Alain à la Recherche de Vingt Écus.


Alain, qu’aucune pensée, d’ambition ni d’amour ne tourmentait, avait passé, plongé dans un profond sommeil, la première nuit de son arrivée à Paris ; comme il s’était levé avec le jour, il ressentit vers les dix heures — phénomène fort explicable, puisque le pauvre garçon était à jeun depuis la veille — de violents tiraillements d’estomac.

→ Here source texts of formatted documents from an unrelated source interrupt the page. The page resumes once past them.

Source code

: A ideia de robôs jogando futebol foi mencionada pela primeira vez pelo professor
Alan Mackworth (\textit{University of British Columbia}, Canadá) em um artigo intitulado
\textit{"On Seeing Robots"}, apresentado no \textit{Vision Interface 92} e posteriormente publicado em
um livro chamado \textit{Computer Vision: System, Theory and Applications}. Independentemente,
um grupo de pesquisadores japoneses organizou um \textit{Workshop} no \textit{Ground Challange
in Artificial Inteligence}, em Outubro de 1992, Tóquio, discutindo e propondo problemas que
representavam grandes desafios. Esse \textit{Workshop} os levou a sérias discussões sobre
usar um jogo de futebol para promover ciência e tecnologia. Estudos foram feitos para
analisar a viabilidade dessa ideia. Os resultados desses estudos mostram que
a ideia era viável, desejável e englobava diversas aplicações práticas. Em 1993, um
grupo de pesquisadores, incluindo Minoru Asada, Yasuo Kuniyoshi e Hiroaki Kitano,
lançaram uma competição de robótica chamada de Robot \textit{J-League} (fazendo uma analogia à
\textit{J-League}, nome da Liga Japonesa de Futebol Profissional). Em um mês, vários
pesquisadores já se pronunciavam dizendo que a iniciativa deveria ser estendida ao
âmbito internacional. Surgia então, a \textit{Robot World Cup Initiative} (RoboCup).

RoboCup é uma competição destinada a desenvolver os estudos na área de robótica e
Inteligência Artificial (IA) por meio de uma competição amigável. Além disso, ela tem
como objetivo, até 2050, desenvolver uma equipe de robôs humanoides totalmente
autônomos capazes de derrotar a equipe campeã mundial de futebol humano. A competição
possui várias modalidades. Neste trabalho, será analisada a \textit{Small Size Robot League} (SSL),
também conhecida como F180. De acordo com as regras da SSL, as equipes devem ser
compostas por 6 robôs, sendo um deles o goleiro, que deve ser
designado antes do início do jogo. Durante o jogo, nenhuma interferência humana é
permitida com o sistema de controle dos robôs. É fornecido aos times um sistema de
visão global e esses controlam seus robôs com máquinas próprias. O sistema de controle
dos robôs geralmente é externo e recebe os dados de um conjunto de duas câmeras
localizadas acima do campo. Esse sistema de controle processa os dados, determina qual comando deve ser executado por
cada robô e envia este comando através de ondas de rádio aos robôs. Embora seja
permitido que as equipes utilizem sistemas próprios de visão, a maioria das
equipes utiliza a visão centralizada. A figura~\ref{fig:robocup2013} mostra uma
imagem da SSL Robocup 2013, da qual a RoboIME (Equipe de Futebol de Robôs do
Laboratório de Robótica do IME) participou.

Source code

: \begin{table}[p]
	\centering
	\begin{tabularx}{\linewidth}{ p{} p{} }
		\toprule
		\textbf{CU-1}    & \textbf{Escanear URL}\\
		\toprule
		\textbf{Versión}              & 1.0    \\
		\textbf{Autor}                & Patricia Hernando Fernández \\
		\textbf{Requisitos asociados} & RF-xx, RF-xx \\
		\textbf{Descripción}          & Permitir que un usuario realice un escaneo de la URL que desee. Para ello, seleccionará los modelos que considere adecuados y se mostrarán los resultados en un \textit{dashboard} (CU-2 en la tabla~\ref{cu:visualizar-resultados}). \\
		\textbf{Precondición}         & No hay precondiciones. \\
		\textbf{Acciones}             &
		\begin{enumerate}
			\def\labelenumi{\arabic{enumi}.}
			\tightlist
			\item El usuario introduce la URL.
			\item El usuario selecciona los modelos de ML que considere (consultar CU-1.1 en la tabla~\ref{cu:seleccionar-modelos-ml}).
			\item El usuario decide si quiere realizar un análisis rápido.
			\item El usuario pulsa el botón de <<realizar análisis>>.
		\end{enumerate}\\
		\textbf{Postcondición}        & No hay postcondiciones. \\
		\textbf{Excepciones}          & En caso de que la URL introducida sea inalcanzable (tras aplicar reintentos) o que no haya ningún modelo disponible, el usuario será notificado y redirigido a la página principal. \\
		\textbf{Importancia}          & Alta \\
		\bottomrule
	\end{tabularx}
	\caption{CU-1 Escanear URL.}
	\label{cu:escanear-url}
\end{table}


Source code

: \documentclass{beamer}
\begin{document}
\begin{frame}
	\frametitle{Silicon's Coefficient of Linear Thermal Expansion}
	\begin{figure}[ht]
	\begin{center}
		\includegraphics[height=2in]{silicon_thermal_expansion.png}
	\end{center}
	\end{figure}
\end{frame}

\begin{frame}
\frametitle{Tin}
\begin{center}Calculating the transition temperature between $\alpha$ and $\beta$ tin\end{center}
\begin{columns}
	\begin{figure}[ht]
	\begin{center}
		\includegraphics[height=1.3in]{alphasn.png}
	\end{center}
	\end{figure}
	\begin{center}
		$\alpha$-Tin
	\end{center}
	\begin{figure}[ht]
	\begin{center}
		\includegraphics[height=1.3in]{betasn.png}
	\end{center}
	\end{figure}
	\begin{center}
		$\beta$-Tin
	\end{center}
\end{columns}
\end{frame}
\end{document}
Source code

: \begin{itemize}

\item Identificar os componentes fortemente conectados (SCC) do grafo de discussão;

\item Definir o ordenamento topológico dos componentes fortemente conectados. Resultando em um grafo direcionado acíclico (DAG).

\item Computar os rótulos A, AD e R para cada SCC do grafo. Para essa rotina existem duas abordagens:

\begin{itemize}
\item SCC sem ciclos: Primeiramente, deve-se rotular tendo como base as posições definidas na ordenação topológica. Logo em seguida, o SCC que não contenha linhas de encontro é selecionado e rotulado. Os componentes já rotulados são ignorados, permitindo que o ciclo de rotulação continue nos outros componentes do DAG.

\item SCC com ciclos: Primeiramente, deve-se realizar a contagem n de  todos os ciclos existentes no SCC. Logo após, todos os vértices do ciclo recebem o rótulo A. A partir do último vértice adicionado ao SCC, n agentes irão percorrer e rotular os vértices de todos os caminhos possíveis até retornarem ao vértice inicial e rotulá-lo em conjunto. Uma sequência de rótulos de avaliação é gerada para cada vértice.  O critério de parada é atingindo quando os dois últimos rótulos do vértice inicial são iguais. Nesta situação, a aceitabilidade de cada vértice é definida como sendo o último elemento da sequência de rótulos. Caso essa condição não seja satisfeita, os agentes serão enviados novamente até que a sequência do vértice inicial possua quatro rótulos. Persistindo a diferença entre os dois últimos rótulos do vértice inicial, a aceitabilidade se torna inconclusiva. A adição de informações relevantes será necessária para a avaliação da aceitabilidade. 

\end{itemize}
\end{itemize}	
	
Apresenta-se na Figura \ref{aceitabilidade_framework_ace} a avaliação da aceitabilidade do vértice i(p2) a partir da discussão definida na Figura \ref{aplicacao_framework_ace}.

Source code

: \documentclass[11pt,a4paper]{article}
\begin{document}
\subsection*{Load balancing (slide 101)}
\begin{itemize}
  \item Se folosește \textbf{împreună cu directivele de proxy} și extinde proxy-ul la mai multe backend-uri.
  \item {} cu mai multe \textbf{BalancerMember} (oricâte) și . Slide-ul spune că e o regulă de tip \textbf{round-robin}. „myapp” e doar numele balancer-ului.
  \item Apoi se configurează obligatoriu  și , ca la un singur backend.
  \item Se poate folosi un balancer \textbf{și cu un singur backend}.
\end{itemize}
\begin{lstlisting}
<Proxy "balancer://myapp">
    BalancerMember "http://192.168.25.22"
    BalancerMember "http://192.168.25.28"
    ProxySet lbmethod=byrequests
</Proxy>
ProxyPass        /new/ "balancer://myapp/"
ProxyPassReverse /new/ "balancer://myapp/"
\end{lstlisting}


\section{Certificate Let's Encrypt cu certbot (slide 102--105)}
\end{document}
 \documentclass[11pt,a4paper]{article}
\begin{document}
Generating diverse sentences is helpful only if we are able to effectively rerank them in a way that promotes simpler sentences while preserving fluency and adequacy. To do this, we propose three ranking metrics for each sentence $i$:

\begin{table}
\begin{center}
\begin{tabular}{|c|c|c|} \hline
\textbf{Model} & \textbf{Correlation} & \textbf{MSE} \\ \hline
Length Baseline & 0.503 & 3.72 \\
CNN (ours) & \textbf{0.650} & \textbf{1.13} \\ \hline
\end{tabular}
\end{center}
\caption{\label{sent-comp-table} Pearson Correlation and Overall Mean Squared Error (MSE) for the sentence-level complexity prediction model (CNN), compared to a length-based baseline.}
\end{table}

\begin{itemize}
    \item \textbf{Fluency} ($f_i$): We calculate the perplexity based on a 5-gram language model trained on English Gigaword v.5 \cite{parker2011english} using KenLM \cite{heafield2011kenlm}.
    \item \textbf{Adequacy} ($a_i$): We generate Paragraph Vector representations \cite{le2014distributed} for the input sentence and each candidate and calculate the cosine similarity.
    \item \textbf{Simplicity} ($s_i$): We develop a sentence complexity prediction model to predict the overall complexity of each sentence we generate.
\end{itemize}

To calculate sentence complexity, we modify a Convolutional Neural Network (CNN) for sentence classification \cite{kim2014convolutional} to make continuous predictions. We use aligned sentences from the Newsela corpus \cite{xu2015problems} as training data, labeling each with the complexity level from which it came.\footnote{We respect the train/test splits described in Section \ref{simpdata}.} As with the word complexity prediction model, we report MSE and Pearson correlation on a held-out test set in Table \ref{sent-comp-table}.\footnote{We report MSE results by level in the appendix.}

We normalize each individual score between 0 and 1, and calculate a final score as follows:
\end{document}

Aussi en voyant son maître se jeter sur son lit d’un air désespéré et sans parler de déjeûner, ne put-il retenir un gros soupir de découragement.

— Qu’as-tu mon gars ? lui demanda le chevalier, avec cette sympathie que donne la souffrance aux natures d’élite pour les chagrins d’autrui.

— J’ai faim, maître ! répondit le Bas-Breton. Est-ce que l’on ne mange pas à Paris ?

— Que tu es donc heureux de songer à de pareilles choses ! s’écria de Morvan. Eh bien ! va dire à un des valets de l’hôtel d’apporter à déjeûner.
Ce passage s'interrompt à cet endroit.